**DATASET CONTENT:**
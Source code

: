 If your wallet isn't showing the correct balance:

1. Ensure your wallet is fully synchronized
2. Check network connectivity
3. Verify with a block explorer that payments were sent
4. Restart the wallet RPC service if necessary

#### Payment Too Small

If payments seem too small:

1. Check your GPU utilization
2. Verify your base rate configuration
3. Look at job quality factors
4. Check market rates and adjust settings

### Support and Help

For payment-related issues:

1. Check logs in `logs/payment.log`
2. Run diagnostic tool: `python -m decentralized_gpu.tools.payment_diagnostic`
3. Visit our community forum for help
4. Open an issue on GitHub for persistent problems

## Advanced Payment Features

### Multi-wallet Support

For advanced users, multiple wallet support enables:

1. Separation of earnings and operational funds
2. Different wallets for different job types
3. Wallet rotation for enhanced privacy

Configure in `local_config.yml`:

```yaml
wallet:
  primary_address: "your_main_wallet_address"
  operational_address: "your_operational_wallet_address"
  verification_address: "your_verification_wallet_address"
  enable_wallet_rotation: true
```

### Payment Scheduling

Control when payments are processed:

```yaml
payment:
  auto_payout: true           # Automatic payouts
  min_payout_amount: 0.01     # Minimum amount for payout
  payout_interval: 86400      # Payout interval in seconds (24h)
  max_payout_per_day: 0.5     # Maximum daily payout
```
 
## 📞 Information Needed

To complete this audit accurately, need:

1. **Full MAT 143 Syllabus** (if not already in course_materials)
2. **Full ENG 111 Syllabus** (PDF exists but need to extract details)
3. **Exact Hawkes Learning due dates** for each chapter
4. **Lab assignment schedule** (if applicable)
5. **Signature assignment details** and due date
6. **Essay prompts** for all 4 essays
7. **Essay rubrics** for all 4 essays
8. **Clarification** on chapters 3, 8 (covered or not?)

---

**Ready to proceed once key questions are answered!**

**TRY IT:** Would you show each line of the listing above that has the string "Syllabus"?

**FINISHED EXERCISE:**
1. **Full MAT 143 Syllabus** (if not already in course_materials)
2. **Full ENG 111 Syllabus** (PDF exists but need to extract details)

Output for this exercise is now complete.